They were/are actively making the non-proprietary experience worse.
On purpose
Internet has standardized instant messaging 34 years ago.
Every platform used it Google talk and Facebook messenger both ran on xmpp
But kept everyone else out. It was one way only. Even rcs is Google only
I'm still curious if this is even legal. It seems like a really good idea, but is Apple going to be able to sue over it? I almost feel like it could be covered under the reverse engineering clause, because it is meant to enable interoperability with another product. But Apple's terms of service already seem really hamstrung on what is and is not allowed. With the macOS SLA beginning with:
For use on Apple-branded Systems
Obviously iMessage isn't macOS, and I can't seem to find a specific terms of service for iMessage specifically, but it is running on it. Which is what would make this integration possible. So what makes me wonder if Apple's lawyers could find a clause there.
The reason they're moving forward with this is because if Apple tries to sue, it could make a case for Google that Apple is trying to take control of messaging in the United States. If they don't sue, should Google come after them down the line Apple can say "we're aware of 3rd party iMessage and decided to not take action to increase interoperability" yadda yadda.
That's my guess anyway.
This sounds like The Onion, ridiculous.
This could easily be blocked by Apple
Are these a Matrix/Beeper bridge?
Goodbye, privacy
Whatever, Matrix/XMPP work with carrier-independent protocols.
Nice one, not sure why it's geo restricted to the US, Canada, and Europe though, unless that's a limitation of the bridge software they're using. Could be a pretty neat selling point for a small subset of users, but I don't think it'll make people reconsider which Android they choose to upgrade to.

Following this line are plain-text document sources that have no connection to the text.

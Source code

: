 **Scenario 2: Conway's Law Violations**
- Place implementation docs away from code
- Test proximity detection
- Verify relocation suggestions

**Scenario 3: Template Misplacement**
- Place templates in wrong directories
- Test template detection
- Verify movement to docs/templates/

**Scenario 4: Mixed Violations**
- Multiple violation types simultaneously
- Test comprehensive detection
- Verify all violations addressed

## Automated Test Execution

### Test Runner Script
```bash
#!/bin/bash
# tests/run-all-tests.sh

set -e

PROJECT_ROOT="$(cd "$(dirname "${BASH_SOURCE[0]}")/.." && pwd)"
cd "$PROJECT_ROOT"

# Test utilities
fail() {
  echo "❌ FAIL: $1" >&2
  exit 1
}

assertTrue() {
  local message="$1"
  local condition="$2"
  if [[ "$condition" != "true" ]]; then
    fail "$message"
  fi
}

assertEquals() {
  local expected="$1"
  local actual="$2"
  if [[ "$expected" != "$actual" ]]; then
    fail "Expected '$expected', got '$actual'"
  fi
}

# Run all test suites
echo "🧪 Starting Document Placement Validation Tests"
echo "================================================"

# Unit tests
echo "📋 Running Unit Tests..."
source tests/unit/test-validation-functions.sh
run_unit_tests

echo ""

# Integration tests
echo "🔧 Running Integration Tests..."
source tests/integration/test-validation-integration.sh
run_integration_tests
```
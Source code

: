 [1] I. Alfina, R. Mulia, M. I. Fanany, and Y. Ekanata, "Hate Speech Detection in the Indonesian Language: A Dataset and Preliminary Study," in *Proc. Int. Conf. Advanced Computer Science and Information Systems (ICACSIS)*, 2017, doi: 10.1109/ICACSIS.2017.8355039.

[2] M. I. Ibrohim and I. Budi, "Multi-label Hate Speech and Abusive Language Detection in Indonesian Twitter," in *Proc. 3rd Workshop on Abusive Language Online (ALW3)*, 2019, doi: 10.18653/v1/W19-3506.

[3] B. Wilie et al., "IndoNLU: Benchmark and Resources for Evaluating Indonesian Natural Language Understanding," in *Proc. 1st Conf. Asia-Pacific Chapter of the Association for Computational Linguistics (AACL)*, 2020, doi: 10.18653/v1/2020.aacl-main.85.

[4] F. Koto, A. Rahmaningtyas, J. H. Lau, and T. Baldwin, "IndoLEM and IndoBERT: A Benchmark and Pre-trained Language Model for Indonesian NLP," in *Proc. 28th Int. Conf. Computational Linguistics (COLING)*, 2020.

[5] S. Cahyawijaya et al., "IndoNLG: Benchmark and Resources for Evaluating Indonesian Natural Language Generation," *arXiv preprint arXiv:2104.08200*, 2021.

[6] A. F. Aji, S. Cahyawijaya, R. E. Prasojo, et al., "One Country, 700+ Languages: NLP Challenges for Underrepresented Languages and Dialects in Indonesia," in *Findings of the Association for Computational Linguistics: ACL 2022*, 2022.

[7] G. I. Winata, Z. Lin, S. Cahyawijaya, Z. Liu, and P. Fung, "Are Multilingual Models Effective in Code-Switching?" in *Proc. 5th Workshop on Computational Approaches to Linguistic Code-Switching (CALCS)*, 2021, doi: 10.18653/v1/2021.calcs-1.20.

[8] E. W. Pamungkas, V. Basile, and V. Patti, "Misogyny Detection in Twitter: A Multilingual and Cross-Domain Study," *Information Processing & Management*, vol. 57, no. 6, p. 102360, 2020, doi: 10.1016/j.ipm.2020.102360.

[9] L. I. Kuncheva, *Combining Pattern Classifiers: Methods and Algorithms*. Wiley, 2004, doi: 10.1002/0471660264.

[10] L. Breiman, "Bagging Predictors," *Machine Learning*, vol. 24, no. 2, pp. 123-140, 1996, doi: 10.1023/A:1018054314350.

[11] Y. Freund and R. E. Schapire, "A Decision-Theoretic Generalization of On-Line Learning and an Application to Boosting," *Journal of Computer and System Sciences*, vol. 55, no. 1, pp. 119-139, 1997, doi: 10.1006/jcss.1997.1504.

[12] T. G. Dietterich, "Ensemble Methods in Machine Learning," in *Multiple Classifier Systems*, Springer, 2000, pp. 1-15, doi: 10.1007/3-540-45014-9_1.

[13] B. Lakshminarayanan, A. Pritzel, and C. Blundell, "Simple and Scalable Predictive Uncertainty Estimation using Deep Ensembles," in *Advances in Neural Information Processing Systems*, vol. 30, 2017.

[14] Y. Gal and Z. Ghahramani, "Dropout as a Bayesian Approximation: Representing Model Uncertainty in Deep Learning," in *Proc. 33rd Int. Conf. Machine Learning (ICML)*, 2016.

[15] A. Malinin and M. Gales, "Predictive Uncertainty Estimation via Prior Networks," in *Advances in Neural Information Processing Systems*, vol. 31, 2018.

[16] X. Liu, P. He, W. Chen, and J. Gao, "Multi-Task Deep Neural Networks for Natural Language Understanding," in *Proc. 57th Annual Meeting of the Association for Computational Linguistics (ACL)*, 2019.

Also nice to see e2ee RCS implemented outside of Samsung and Google's apps.
For anyone looking at alternatives, there's AirMessage (if you have a mac, real or virtualized), and Beeper (not free, in any sense of the word, but supports even more messengers)
Its not really a problem being restricted to the US and Canada since they are the only countries having that 'problem'. No one uses iMessage outside of the US.
Who fucking cares about the color of a text message? Stop catering to childish trends. My god what the ever loving fuck is wrong with people?!
The subject of the conversation here is literally children.
You never had to exchange pictures or video between iPhone and android over messages then.
The color is only a small part of it. Blue bubble means they can exchange media with you without a huge quality sacrifice.
How embarrassing for you to admit that you cannot read.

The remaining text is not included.